Atzo galdetzen nien, nola esaten da "nobioa/nobia" euskaraz? Eta modu bat hau zen: **bikote**, hau da, **pareja**.


Hobe ezkonduta egotea eta ametsetan eraikitzea, zure erritmo piriniotarrean...

Amesten jarraitu nahiko nuke zure ezpain ederrak nola musukatuko nituzkeen...



You're badly married

Can you imagine me falling in love with you,

me, with 3 kids, you, none,


and of course, you fall, without barriers, into my charming tricks?


Destiny wanted it this way, both married,

otherwise, a telluric disaster,

landslide, volcano, eruption,

collapse and demoralization of a family.


We would have already escaped, crazy with passion,

Without thinking about anything,

total romantic madness,

but it wasn’t like that, better, ufff.


I would never forgive myself for affecting even a millimeter

the path of the three children on this side.


... the reverse...


And if I were single, as handsome as our cousin Ion, whom we saw yesterday in Roncal,


as athletic as Thor, a literature Nobel like Kundera,

a science Nobel like Einstein,


with 88 Basque surnames, cheerful, kind, totally pro-women, sensitive, honest, loyal...


And you, married with certain internal struggles, with 3 amazing kids, yes, they are great,


they have done/you have done an amazing job, chapeau, veritas est, no flattery!

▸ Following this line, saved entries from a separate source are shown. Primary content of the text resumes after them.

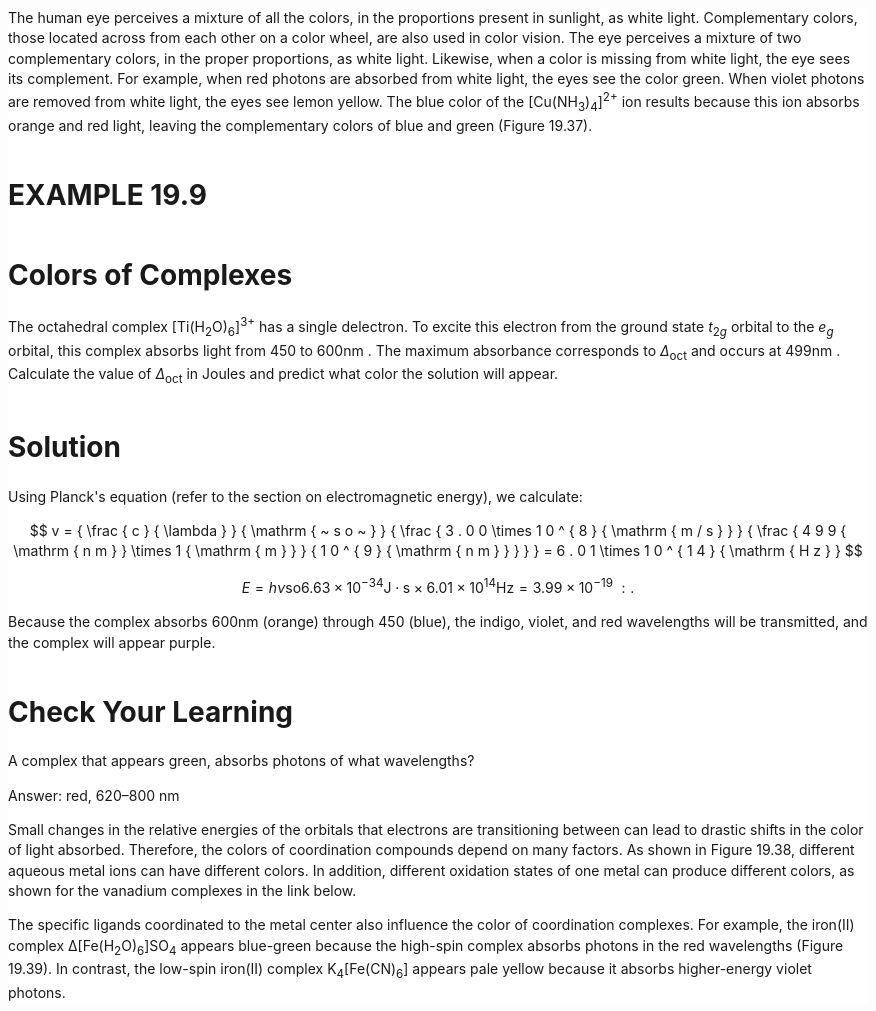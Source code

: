 The human eye perceives a mixture of all the colors, in the proportions present in sunlight, as white light. Complementary colors, those located across from each other on a color wheel, are also used in color vision. The eye perceives a mixture of two complementary colors, in the proper proportions, as white light. Likewise, when a color is missing from white light, the eye sees its complement. For example, when red photons are absorbed from white light, the eyes see the color green. When violet photons are removed from white light, the eyes see lemon yellow. The blue color of the $\mathrm { [ C u ( N H _ { 3 } ) _ { 4 } ] ^ { 2 + } }$ ion results because this ion absorbs orange and red light, leaving the complementary colors of blue and green (Figure 19.37).

# EXAMPLE 19.9

# Colors of Complexes

The octahedral complex $\mathrm { [ T i ( H _ { 2 } O ) _ { 6 } ] ^ { 3 + } }$ has a single delectron. To excite this electron from the ground state $t _ { 2 g }$ orbital to the $e _ { g }$ orbital, this complex absorbs light from 450 to $6 0 0 \mathrm { n m }$ . The maximum absorbance corresponds to $\Delta _ { \mathrm { o c t } }$ and occurs at $4 9 9 \mathrm { n m }$ . Calculate the value of $\Delta _ { \mathrm { o c t } }$ in Joules and predict what color the solution will appear.

# Solution

Using Planck's equation (refer to the section on electromagnetic energy), we calculate:

$$
v = { \frac { c } { \lambda } } { \mathrm { ~ s o ~ } } { \frac { 3 . 0 0 \times 1 0 ^ { 8 } { \mathrm { m / s } } } { \frac { 4 9 9 { \mathrm { n m } } \times 1 { \mathrm { m } } } { 1 0 ^ { 9 } { \mathrm { n m } } } } } = 6 . 0 1 \times 1 0 ^ { 1 4 } { \mathrm { H z } }
$$

$$
E = h \nu \mathrm { s o } 6 . 6 3 \times 1 0 ^ { - 3 4 } \mathrm { J } { \cdot } \mathrm { s } \times 6 . 0 1 \times 1 0 ^ { 1 4 } \mathrm { H z } = 3 . 9 9 \times 1 0 ^ { - 1 9 } \ : .
$$

Because the complex absorbs $6 0 0 \mathrm { n m }$ (orange) through 450 (blue), the indigo, violet, and red wavelengths will be transmitted, and the complex will appear purple.

# Check Your Learning

A complex that appears green, absorbs photons of what wavelengths?

Answer: red, 620–800 nm

Small changes in the relative energies of the orbitals that electrons are transitioning between can lead to drastic shifts in the color of light absorbed. Therefore, the colors of coordination compounds depend on many factors. As shown in Figure 19.38, different aqueous metal ions can have different colors. In addition, different oxidation states of one metal can produce different colors, as shown for the vanadium complexes in the link below.

The specific ligands coordinated to the metal center also influence the color of coordination complexes. For example, the iron(II) complex $\mathrm { \Delta [ F e ( H _ { 2 } O ) _ { 6 } ] S O _ { 4 } }$ appears blue-green because the high-spin complex absorbs photons in the red wavelengths (Figure 19.39). In contrast, the low-spin iron(II) complex $\mathrm { K } _ { 4 } [ \mathrm { F e ( C N ) } _ { 6 } ]$ appears pale yellow because it absorbs higher-energy violet photons.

But you fall for me, you get dazzled, drawn in,

you go crazy for my abs, biceps, quads, and glutes,

my Basque-Viking eyes and lips, my supposed Nobel-like psyche,



and every Friday, claiming to go out with Miren,

you engage in a huge, huge infidelity?


It would be just as bad an idea and an insane mistake,


he risks nothing, and you risk everything, just like in the previous story...


So, M!


The best thing is what happens, and how it happens.


Beyond this, the quantum symmetry of us both being married—better this way...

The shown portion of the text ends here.